● **Source texts of formatted documents**
++++++++++++++++++++

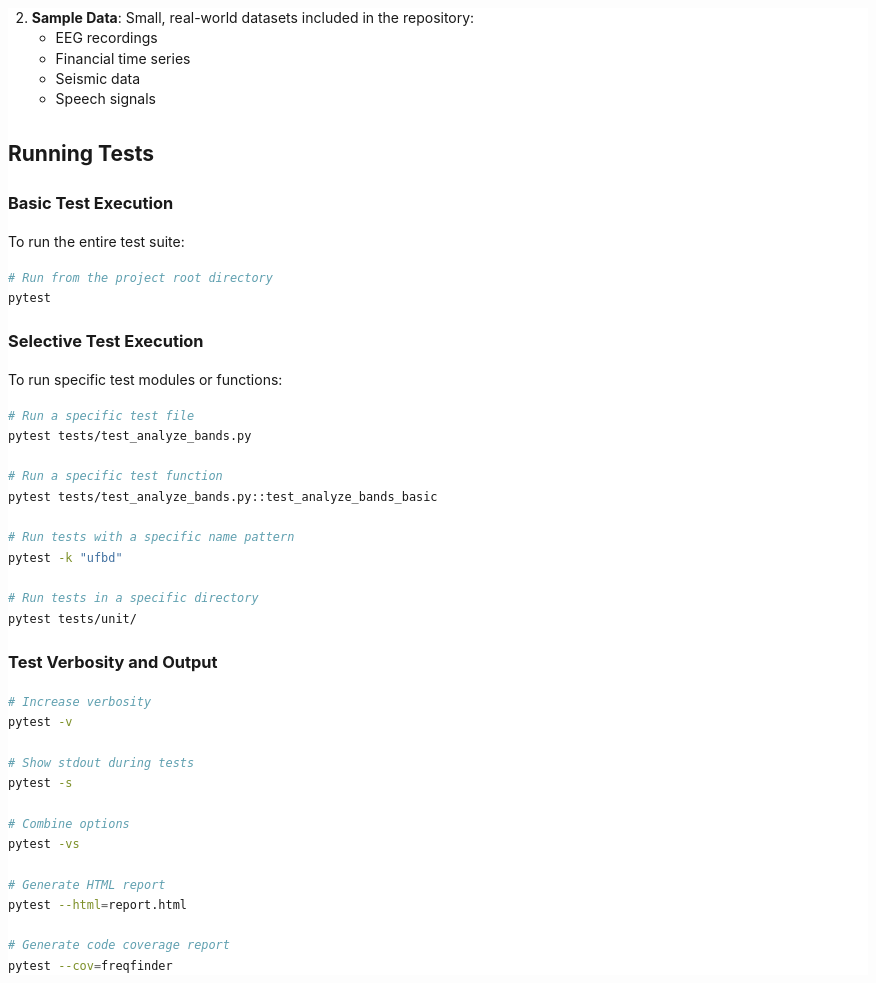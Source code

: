 2. **Sample Data**: Small, real-world datasets included in the repository:
   - EEG recordings
   - Financial time series
   - Seismic data
   - Speech signals

## Running Tests

### Basic Test Execution

To run the entire test suite:

```bash
# Run from the project root directory
pytest
```

### Selective Test Execution

To run specific test modules or functions:

```bash
# Run a specific test file
pytest tests/test_analyze_bands.py

# Run a specific test function
pytest tests/test_analyze_bands.py::test_analyze_bands_basic

# Run tests with a specific name pattern
pytest -k "ufbd"

# Run tests in a specific directory
pytest tests/unit/
```

### Test Verbosity and Output

```bash
# Increase verbosity
pytest -v

# Show stdout during tests
pytest -s

# Combine options
pytest -vs

# Generate HTML report
pytest --html=report.html

# Generate code coverage report
pytest --cov=freqfinder
```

++++++++++++++++++++

Retrieve all lines from the data that contain the string "report".

● **Response below**
# Generate HTML report
pytest --html=report.html
# Generate code coverage report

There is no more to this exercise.